Menurut publikasi Times, National University of Singapore berada di ranking ke-30. Menurut teori Barat, mestinya civitas UI, ITB, dan UGM bekerja keras untuk memperpendek jarak dengan kedua universitas tersebt.
Apakah itu terjadi? Tidak!
Mengapa? Banyak bukti menunjukkan sistem perankingan tak selalu cocok untuk budaya kita. Siswa SD yang rankingnya berada di bawah banyak yang tidak termotivasi menakkan prestasi, tetapi justru nglokro alias menyerah sebelum bertanding.
Di Jawa Timur pernah diujicoba memberikan hadiah kepada guru terbaik di SD supaya guru-guru yang lain termotivasi bekerja keras meningkatkan prestasi. Ternyata bukan itu yang terjadi, melainkan, kalau ada pekerjaan bersama selalu diserahkan kepada guru terbaik tersebut karena pernah menerima hadiah, sementara guru lain enggan membantu.
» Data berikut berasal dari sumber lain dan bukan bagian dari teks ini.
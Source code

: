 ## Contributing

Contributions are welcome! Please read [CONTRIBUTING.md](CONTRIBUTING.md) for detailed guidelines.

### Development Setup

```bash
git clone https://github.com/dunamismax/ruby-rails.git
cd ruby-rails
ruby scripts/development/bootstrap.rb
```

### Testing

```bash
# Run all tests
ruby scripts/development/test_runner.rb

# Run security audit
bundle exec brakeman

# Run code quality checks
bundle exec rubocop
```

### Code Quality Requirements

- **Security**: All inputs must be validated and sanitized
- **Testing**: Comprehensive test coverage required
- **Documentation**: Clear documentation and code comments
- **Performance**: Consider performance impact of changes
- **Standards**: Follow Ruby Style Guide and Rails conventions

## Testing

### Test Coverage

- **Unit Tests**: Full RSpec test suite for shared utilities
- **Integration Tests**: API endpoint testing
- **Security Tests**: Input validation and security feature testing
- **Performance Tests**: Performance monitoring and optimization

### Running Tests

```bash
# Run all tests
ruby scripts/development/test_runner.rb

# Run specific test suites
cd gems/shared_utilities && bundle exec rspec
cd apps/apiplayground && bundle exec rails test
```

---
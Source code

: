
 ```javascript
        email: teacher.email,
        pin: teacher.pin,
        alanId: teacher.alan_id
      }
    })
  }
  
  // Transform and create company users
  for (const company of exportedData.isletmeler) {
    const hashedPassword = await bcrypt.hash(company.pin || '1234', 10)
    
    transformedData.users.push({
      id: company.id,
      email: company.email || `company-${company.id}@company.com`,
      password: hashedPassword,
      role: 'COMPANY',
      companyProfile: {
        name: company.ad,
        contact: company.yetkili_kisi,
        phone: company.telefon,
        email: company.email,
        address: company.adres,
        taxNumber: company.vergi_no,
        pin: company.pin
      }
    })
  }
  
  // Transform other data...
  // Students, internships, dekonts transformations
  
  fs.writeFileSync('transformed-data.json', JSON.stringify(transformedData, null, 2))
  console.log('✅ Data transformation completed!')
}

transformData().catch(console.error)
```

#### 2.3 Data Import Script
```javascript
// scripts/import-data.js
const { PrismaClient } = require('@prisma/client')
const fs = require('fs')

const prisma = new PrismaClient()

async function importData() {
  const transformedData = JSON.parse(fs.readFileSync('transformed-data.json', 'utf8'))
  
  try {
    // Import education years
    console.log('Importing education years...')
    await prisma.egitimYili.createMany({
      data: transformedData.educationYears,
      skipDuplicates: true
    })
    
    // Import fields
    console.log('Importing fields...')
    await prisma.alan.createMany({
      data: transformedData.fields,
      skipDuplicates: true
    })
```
Masayarakat Tiongkok bersikap tegas terhadap Teori Barat tersebut; yaitu menggunakannya secara selektif dan hanya yang benar-benar teruji kecocokannya dengan budaya mereka. Dalam hal perankingan, misalnya, kalaupun di Tiongkok ada beberapa perguruan tinggi yang mengikuti perankingan ala CINDOC dan Times, jumlah mayoritas mengesampingkannya.